When the gang was interviewed on The View, Joy Behar asked them about condom use. Snooki, Mike (who calls himself “The Situation”), and Pauly D all said they use them (hooray!). But the following exchange casts some doubts on their birth control know-how:
Behar followed up by asking if safe sex extends to the hot tub and Sherri Shepherd suggested it was unnecessary because “hot water kills all the sperm.”
“It’s really hot water,” The Situation agreed. “It takes care of business.”
Bad Situation. Especially since the crew tends to hook up with one another. So, memo to Snooki: when you’re splashing in the hot tub with Mike, USE PROTECTION. When you’re smooshin tipsy Vinnie, USE PROTECTION. If you spin with Pauly D, USE PROTECTION. And if Ron ever stumbles into your bed, run, Snooki, run!
un-green antics make me quite sure you’re not a GINK (Green Inclinations, No Kids). But as an avid partier who can’t keep a job, I pray you remain a DINK (Drink Inclinations, No Kids). There are no official estimations on how much your carbon footprint would climb with the addition of a Snooki cookie. My best guess is more MTV shows and the end of the natural world as we know it.
Despite being made of rubber, using a condom is still a greener choice than not using one.

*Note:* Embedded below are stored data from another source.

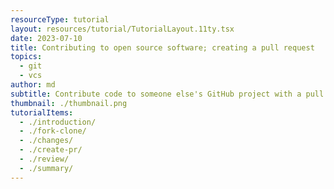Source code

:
 ```yaml
---
resourceType: tutorial
layout: resources/tutorial/TutorialLayout.11ty.tsx
date: 2023-07-10
title: Contributing to open source software; creating a pull request
topics:
  - git
  - vcs
author: md
subtitle: Contribute code to someone else's GitHub project with a pull request.
thumbnail: ./thumbnail.png
tutorialItems:
  - ./introduction/
  - ./fork-clone/
  - ./changes/
  - ./create-pr/
  - ./review/
  - ./summary/
---
```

But if you want to keep the planet clean while getting down and dirty, there are a growing number of eco-friendly sex toys and forms of protection out there. Like vegan condoms and lube, or condoms that benefit endangered animals. Poke around, Snooki. You’ll find an eco-fit.
Word to the wise (who don’t watch Jersey Shore): If this memo to Snooki seems out of character for Grist, or perhaps a little too much like a shameless ploy to boost page views, let me be perfectly clear: these musings and the need to share them are entirely my own. I’m sure you have your guilty TV habits too. Speaking of, what are they? Do you ever cringe at the habits of your favorite characters? Or are you surprised to find hidden green values?